Bellissimo sentire come Giancarlo Giannini si pone, monologando per un’ora su tutto ciò che più lo appassiona. Il teatro, il cinema e la recitazione. Una recitazione che lui chiama asincrona, poiché niente musica in parallelo, ma una tecnica che impone un eccitamento di stili, con una magia pazzesca e tutta miscelata, come solo Giancarlo Giannini ha l’invenzione di fare. O forse no, perché il grande attore lo dice che copiare è anche bello. «Anche io ho copiato, certo. Come con il gioco della battuta, che ho usato come sottotesto. Ho cercato, in questo film, di non dare tantissima importanza a quello che si dice, ma di raccontare istintivamente quello che a me sarebbe sempre piaciuto proporre. Il bello sta nel giocare, con tutto. Con la musica, con i colori e le luci, e anche con il copiare. Sì, copiare è proprio bello! Non per imitare l’altro, ma perché dal passato si può soltanto imparare. Quindi perché non dovrei vedere un bel film, farlo mio, e dire: “Da questo spezzone prendo spunto perché a me è piaciuto troppo”?. Lo ripeto spesso ai miei alunni. Glielo dico: “Copiate, ascoltate, osservate, siate attenti a ciò che vi circonda. Studiate i passi e la recitazione dei grandi attori del passato, o anche del presente. Insomma, siate curiosi nella ricerca, e nella copia”. Si inizia così; vedendo una cosa bella che si cerca di imitare! E ho fatto così anche col mio film. Non sono un regista espertissimo. La mia prima opera registica risale a circa 20 anni fa, e dirigere un intero cast di attori, per quanto questi possano essere bravi, è difficilissimo. Perché è un po’ come fare lo psicologo. Devi assecondarli, capirli, aprirti a loro ed essergli amico».
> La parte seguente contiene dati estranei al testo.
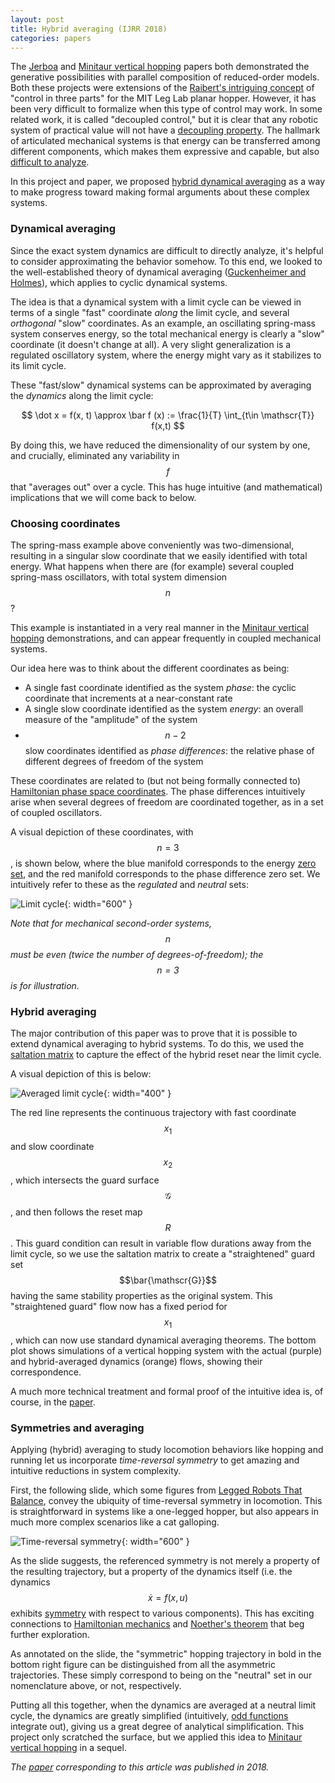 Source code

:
 ```yaml
---
layout: post
title: Hybrid averaging (IJRR 2018)
categories: papers
---
```


The [Jerboa](/jerboa-hopping-video) and [Minitaur vertical hopping](/vertical-hopper-compositions) papers both demonstrated the generative possibilities with parallel composition of reduced-order models. Both these projects were extensions of the [Raibert's intriguing concept](https://mitpress.mit.edu/9780262681193/legged-robots-that-balance/) of "control in three parts" for the MIT Leg Lab planar hopper. However, it has been very difficult to formalize when this type of control may work. In some related work, it is called "decoupled control," but it is clear that any robotic system of practical value will not have a [decoupling property](https://math.mit.edu/~jorloff/suppnotes/suppnotes03/ls4.pdf). The hallmark of articulated mechanical systems is that energy can be transferred among different components, which makes them expressive and capable, but also [difficult to analyze](https://en.wikipedia.org/wiki/Double_pendulum#Chaotic_motion).

In this project and paper, we proposed [hybrid dynamical averaging](https://journals.sagepub.com/doi/full/10.1177/0278364918756498) as a way to make progress toward making formal arguments about these complex systems.

### Dynamical averaging

Since the exact system dynamics are difficult to directly analyze, it's helpful to consider approximating the behavior somehow. To this end, we looked to the well-established theory of dynamical averaging ([Guckenheimer and Holmes](https://link.springer.com/book/10.1007/978-1-4612-1140-2)), which applies to cyclic dynamical systems.

The idea is that a dynamical system with a limit cycle can be viewed in terms of a single "fast" coordinate _along_ the limit cycle, and several _orthogonal_ "slow" coordinates. As an example, an oscillating spring-mass system conserves energy, so the total mechanical energy is clearly a "slow" coordinate (it doesn't change at all). A very slight generalization is a regulated oscillatory system, where the energy might vary as it stabilizes to its limit cycle.

These "fast/slow" dynamical systems can be approximated by averaging the _dynamics_ along the limit cycle:

$$
\dot x = f(x, t) \approx \bar f (x) := \frac{1}{T} \int_{t\in \mathscr{T}} f(x,t)
$$

By doing this, we have reduced the dimensionality of our system by one, and crucially, eliminated any variability in $$f$$ that "averages out" over a cycle. This has huge intuitive (and mathematical) implications that we will come back to below.

### Choosing coordinates

The spring-mass example above conveniently was two-dimensional, resulting in a singular slow coordinate that we easily identified with total energy. What happens when there are (for example) several coupled spring-mass oscillators, with total system dimension $$n$$?

This example is instantiated in a very real manner in the [Minitaur vertical hopping](/vertical-hopper-compositions) demonstrations, and can appear frequently in coupled mechanical systems.

Our idea here was to think about the different coordinates as being:

- A single fast coordinate identified as the system _phase_: the cyclic coordinate that increments at a near-constant rate
- A single slow coordinate identified as the system _energy_: an overall measure of the "amplitude" of the system
- $$n-2$$ slow coordinates identified as _phase differences_: the relative phase of different degrees of freedom of the system

These coordinates are related to (but not being formally connected to) [Hamiltonian phase space coordinates](https://en.wikipedia.org/wiki/Hamiltonian_mechanics). The phase differences intuitively arise when several degrees of freedom are coordinated together, as in a set of coupled oscillators.

A visual depiction of these coordinates, with $$n=3$$, is shown below, where the blue manifold corresponds to the energy [zero set](https://mathworld.wolfram.com/ZeroSet.html), and the red manifold corresponds to the phase difference zero set. We intuitively refer to these as the _regulated_ and _neutral_ sets:

![Limit cycle](/images/limit_cycle.png){: width="600" }

_Note that for mechanical second-order systems, $$n$$ must be even (twice the number of degrees-of-freedom); the $$n=3$$ is for illustration._

### Hybrid averaging

The major contribution of this paper was to prove that it is possible to extend dynamical averaging to hybrid systems. To do this, we used the [saltation matrix](https://arxiv.org/abs/2306.06862) to capture the effect of the hybrid reset near the limit cycle.

A visual depiction of this is below:

![Averaged limit cycle](/images/avg_limit_cycle.png){: width="400" }

The red line represents the continuous trajectory with fast coordinate $$x_1$$ and slow coordinate $$x_2$$, which intersects the guard surface $$\mathscr{G}$$, and then follows the reset map $$R$$. This guard condition can result in variable flow durations away from the limit cycle, so we use the saltation matrix to create a "straightened" guard set $$\bar{\mathscr{G}}$$ having the same stability properties as the original system. This "straightened guard" flow now has a fixed period for $$x_1$$, which can now use standard dynamical averaging theorems. The bottom plot shows simulations of a vertical hopping system with the actual (purple) and hybrid-averaged dynamics (orange) flows, showing their correspondence.

A much more technical treatment and formal proof of the intuitive idea is, of course, in the [paper](https://journals.sagepub.com/doi/full/10.1177/0278364918756498).

### Symmetries and averaging

Applying (hybrid) averaging to study locomotion behaviors like hopping and running let us incorporate _time-reversal symmetry_ to get amazing and intuitive reductions in system complexity.

First, the following slide, which some figures from [Legged Robots That Balance](https://mitpress.mit.edu/9780262681193/legged-robots-that-balance/), convey the ubiquity of time-reversal symmetry in locomotion. This is straightforward in systems like a one-legged hopper, but also appears in much more complex scenarios like a cat galloping.

![Time-reversal symmetry](/images/time_reversal_symmetry.png){: width="600" }

As the slide suggests, the referenced symmetry is not merely a property of the resulting trajectory, but a property of the dynamics itself (i.e. the dynamics $$\dot x = f(x, u)$$ exhibits [symmetry](https://en.wikipedia.org/wiki/Even_and_odd_functions) with respect to various components). This has exciting connections to [Hamiltonian mechanics](https://en.wikipedia.org/wiki/Hamiltonian_mechanics) and [Noether's theorem](https://en.wikipedia.org/wiki/Noether%27s_theorem) that beg further exploration.

As annotated on the slide, the "symmetric" hopping trajectory in bold in the bottom right figure can be distinguished from all the asymmetric trajectories. These simply correspond to being on the "neutral" set in our nomenclature above, or not, respectively.

Putting all this together, when the dynamics are averaged at a neutral limit cycle, the dynamics are greatly simplified (intuitively, [odd functions](https://en.wikipedia.org/wiki/Even_and_odd_functions) integrate out), giving us a great degree of analytical simplification. This project only scratched the surface, but we applied this idea to [Minitaur vertical hopping](/vertical-hopper-compositions) in a sequel.

_The [paper](https://journals.sagepub.com/doi/full/10.1177/0278364918756498) corresponding to this article was published in 2018._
Giannini è anche un esperto doppiatore e questa volta si è trovato nella difficile situazione di dover dare voce a se stesso. «Non avrei mai immaginato sarebbe potuto succedere, ma nel ridoppiarmi mi sono trovato un poco in difficoltà. Forse perché il bello del doppiare gli altri è che non molto importa di come loro avessero recitato inizialmente. Allo spettatore arriva solo la tua voce, non la loro. Per questo il paragone non lo possono fare. Ma ridoppiar me stesso, invece, che impresa! Complessa e divertente, ma difficile. Ho dovuto recitare due volte, cercando ogni volta di migliorarmi, di aggiunger recitazione passando da una lingua all’altra».
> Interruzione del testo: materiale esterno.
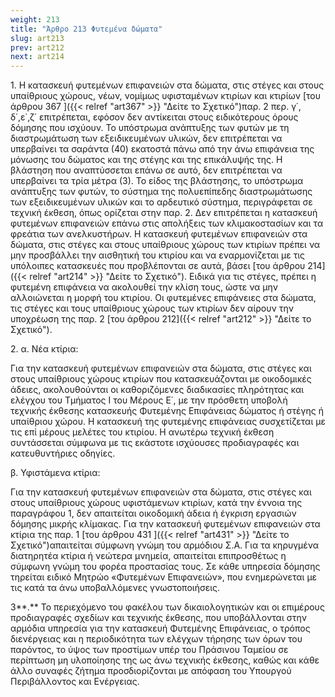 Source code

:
 ```yaml
---
weight: 213
title: "Άρθρο 213 Φυτεμένα δώματα"
slug: art213
prev: art212
next: art214
---
```


1\. Η κατασκευή φυτεμένων επιφανειών στα δώματα, στις στέγες και στους υπαίθριους χώρους, νέων, νομίμως υφισταμένων κτιρίων και κτιρίων [του άρθρου 367 ]({{< relref "art367" >}} "Δείτε το Σχετικό")παρ. 2 περ. γ΄, δ΄,ε΄,ζ΄ επιτρέπεται, εφόσον δεν αντίκειται στους ειδικότερους όρους δόμησης που ισχύουν. Το υπόστρωμα ανάπτυξης των φυτών με τη διαστρωμάτωση των εξειδικευμένων υλικών, δεν επιτρέπεται να υπερβαίνει τα σαράντα (40) εκατοστά πάνω από την άνω επιφάνεια της μόνωσης του δώματος και της στέγης και της επικάλυψής της. Η βλάστηση που αναπτύσσεται επάνω σε αυτό, δεν επιτρέπεται να υπερβαίνει τα τρία μέτρα (3). Το είδος της βλάστησης, το υπόστρωμα ανάπτυξης των φυτών, το σύστημα της πολυεπίπεδης διαστρωμάτωσης των εξειδικευμένων υλικών και το αρδευτικό σύστημα, περιγράφεται σε τεχνική έκθεση, όπως ορίζεται στην παρ. 2. Δεν επιτρέπεται η κατασκευή φυτεμένων επιφανειών επάνω στις απολήξεις των κλιμακοστασίων και τα φρεάτια των ανελκυστήρων. Η κατασκευή φυτεμένων επιφανειών στα δώματα, στις στέγες και στους υπαίθριους χώρους των κτιρίων πρέπει να μην προσβάλλει την αισθητική του κτιρίου και να εναρμονίζεται με τις υπόλοιπες κατασκευές που προβλέπονται σε αυτά, βάσει [του άρθρου 214]({{< relref "art214" >}} "Δείτε το Σχετικό"). Ειδικά για τις στέγες, πρέπει η φυτεμένη επιφάνεια να ακολουθεί την κλίση τους, ώστε να μην αλλοιώνεται η μορφή του κτιρίου. Οι φυτεμένες επιφάνειες στα δώματα, τις στέγες και τους υπαίθριους χώρους των κτιρίων δεν αίρουν την υποχρέωση της παρ. 2 [του άρθρου 212]({{< relref "art212" >}} "Δείτε το Σχετικό").

2\. α. Νέα κτίρια:

Για την κατασκευή φυτεμένων επιφανειών στα δώματα, στις στέγες και στους υπαίθριους χώρους κτιρίων που κατασκευάζονται με οικοδομικές άδειες, ακολουθούνται οι καθοριζόμενες διαδικασίες πληρότητας και ελέγχου του Τμήματος Ι του Μέρους Ε΄, με την πρόσθετη υποβολή τεχνικής έκθεσης κατασκευής Φυτεμένης Επιφάνειας δώματος ή στέγης ή υπαίθριου χώρου. Η κατασκευή της φυτεμένης επιφάνειας συσχετίζεται με τις επί μέρους μελέτες του κτιρίου. Η ανωτέρω τεχνική έκθεση συντάσσεται σύμφωνα με τις εκάστοτε ισχύουσες προδιαγραφές και κατευθυντήριες οδηγίες.

β. Υφιστάμενα κτίρια:

Για την κατασκευή φυτεμένων επιφανειών στα δώματα, στις στέγες και στους υπαίθριους χώρους υφιστάμενων κτιρίων, κατά την έννοια της παραγράφου 1, δεν απαιτείται οικοδομική άδεια ή έγκριση εργασιών δόμησης μικρής κλίμακας. Για την κατασκευή φυτεμένων επιφανειών στα κτίρια της παρ. 1 [του άρθρου 431 ]({{< relref "art431" >}} "Δείτε το Σχετικό")απαιτείται σύμφωνη γνώμη του αρμόδιου Σ.Α. Για τα κηρυγμένα διατηρητέα κτίρια ή νεώτερα μνημεία, απαιτείται επιπροσθέτως η σύμφωνη γνώμη του φορέα προστασίας τους. Σε κάθε υπηρεσία δόμησης τηρείται ειδικό Μητρώο «Φυτεμένων Επιφανειών», που ενημερώνεται με τις κατά τα άνω υποβαλλόμενες γνωστοποιήσεις.

3**.** Το περιεχόμενο του φακέλου των δικαιολογητικών και οι επιμέρους προδιαγραφές σχεδίων και τεχνικής έκθεσης, που υποβάλλονται στην αρμόδια υπηρεσία για την κατασκευή Φυτεμένης Επιφάνειας, ο τρόπος διενέργειας και η περιοδικότητα των ελέγχων τήρησης των όρων του παρόντος, το ύψος των προστίμων υπέρ του Πράσινου Ταμείου σε περίπτωση μη υλοποίησης της ως άνω τεχνικής έκθεσης, καθώς και κάθε άλλο συναφές ζήτημα προσδιορίζονται με απόφαση του Υπουργού Περιβάλλοντος και Ενέργειας.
Ti ho cercata in tutti i necrologi è un capolavoro del cinema italiano e, personalmente, un film assolutamente da vedere. Speriamo anche stavolta che Giancarlo Giannini si sia sbagliato nel dire che l’Italia troppo spesso non riconosce l’opera che davanti gli si presenta. Speriamo che stavolta, invece, la critica condivida il fatto che in certi casi, bisogna solo applaudire.